Production on Barton Fink picked up quickly after Miller's was completed, and the title role had been written specifically for one of its stars, John Turturro, who met up with the filmmakers to provide some of his own insight to the project. The other lead role was written with another previous Coen collaborator, John Goodman. The remainder of the cast is made up of Coen mainstays (Steve Buscemi, Jon Polito, Tony Shalhoub) and other notable actors John Mahoney (Say Anything, TV's Frasier) and Judy Davis (Naked Lunch).


The film was shot entirely in and around Los Angeles in well-known locations such as the Wiltern and Orpheum theatres, Griffith Park, the Ambassador and Park Plaza hotels, the R.M.S. Queen Mary in Long Beach, and Zuma Beach in Malibu. A studio set was built for the art deco-styled "Hotel Earle", where much of the story takes place.


The Coens' regular cinematographer Barry Sonnenfeld having embarked on his own directorial career with The Addams Family, they enlisted the help of British cameraman Roger Deakins, beginning a fruitful 25-year collaboration. Returning behind the camera were art director Dennis Gassner and musical score composer Carter Burwell.
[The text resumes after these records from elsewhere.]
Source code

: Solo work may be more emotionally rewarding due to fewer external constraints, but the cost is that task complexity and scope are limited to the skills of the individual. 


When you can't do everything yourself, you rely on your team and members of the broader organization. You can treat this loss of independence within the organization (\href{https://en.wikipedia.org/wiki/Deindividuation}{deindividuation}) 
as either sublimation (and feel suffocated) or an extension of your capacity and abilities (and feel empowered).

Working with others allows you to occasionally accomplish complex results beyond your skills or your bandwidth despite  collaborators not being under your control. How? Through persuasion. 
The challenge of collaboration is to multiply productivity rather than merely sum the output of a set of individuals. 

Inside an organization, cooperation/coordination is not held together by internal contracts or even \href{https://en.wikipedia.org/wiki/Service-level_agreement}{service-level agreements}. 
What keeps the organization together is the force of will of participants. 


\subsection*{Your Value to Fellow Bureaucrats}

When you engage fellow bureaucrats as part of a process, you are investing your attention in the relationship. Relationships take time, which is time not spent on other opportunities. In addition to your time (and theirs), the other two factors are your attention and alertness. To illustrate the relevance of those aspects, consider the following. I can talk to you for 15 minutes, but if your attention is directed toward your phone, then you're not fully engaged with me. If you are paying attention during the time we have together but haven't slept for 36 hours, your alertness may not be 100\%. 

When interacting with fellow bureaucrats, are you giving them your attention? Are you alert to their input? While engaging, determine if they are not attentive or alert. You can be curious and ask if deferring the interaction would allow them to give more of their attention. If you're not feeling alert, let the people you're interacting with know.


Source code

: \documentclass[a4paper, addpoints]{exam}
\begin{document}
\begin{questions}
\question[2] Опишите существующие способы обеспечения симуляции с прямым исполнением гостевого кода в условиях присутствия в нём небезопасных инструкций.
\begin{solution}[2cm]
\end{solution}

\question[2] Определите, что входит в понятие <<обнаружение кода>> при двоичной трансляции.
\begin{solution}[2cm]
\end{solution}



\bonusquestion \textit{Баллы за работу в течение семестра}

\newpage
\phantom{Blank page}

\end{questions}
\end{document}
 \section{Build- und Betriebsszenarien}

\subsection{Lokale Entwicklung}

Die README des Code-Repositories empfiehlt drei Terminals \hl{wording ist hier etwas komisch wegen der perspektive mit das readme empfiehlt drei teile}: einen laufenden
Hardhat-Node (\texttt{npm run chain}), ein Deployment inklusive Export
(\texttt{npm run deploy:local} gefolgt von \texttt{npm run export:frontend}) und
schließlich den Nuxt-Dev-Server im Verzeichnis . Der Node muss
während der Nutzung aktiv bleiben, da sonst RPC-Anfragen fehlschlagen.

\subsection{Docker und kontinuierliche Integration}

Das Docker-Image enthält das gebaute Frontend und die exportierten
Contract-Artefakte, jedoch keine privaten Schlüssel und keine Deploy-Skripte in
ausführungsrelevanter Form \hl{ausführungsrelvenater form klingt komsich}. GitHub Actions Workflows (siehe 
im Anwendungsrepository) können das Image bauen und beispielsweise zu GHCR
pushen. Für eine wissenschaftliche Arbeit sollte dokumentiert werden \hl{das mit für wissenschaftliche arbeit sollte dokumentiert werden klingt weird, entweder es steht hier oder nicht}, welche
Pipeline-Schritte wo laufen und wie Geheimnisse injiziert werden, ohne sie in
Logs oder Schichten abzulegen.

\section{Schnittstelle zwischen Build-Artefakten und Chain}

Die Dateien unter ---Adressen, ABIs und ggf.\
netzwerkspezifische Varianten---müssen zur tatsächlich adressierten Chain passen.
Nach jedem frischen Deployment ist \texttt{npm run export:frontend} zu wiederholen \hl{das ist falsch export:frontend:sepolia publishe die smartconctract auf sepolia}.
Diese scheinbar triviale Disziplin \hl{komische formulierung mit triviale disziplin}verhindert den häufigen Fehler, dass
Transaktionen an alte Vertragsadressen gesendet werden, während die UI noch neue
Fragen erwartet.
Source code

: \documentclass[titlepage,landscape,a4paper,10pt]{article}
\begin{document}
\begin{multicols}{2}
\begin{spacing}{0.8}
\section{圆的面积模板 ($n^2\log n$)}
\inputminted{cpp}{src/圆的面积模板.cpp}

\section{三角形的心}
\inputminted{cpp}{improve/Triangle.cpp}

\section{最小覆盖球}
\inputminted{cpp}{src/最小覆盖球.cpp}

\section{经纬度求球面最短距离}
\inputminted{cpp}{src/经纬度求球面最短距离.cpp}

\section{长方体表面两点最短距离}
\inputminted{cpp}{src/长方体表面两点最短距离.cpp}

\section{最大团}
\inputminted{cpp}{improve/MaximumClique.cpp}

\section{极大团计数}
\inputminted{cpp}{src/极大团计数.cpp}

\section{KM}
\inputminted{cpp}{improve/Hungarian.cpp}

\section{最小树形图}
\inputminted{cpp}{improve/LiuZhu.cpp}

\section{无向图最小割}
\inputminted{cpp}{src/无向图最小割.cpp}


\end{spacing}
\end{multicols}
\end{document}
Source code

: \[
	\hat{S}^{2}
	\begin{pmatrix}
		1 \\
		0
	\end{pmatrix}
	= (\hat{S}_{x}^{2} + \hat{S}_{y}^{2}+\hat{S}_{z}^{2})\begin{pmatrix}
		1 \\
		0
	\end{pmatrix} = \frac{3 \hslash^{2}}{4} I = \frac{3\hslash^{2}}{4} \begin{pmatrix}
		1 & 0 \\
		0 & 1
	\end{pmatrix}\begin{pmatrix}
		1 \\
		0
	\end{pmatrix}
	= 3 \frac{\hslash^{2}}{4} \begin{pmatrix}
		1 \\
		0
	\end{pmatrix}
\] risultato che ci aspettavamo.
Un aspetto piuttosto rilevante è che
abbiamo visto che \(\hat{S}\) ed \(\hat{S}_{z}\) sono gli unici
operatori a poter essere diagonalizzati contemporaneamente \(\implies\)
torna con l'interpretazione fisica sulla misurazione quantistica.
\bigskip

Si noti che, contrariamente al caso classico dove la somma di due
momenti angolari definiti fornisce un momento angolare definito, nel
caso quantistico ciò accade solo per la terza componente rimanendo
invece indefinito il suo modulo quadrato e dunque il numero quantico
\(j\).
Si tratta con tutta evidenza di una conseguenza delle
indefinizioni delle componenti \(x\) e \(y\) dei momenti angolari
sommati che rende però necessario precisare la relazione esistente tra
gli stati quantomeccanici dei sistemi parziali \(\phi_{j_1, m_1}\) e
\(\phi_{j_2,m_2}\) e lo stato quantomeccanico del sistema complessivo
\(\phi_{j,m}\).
The editing was done by the Coen Bros under the pseudonym "Roderick Jaynes".


Certain characters are modeled after real-life figures, or amalgamations of such: Barton Fink himself closely resembles the left-wing playwright Clifford Odets, Mahoney's alcoholic writer W.P. Mayhew a humorous send-up of novelist William Faulkner, and Michael Lerner's Jack Lipnick reminiscent of legendary studio heads Louis B. Mayer, Harry Cohn, and Jack Warner.


Other literary, philosophy, and cinematic references and influences abound: the streetwise "Group Theatre" of 1930s New York, Dante's Divine Comedy, Goethe's Faust, and the 1960s and 70s thrillers of director Roman Polanski. The film's striking imagery and moments of surrealism led many critics to give their own interpretations of the open-ended story and apparent symbolism, much of which the Coens have declined to validate.


Barton Fink premiered at the Cannes Film Festival in 1991 and became the first film to win three of the top competitive awards: the Best Film "Palme d'Or", Best Director, and Best Actor for Turturro, prompting a change in festival rules to prevent a single entry from any future sweep. Deakins' photography won awards from the New York, Los Angeles, and Chicago critics' groups, and the film received Academy Award nominations for Lerner's performance, the art direction/set decoration, and costume design.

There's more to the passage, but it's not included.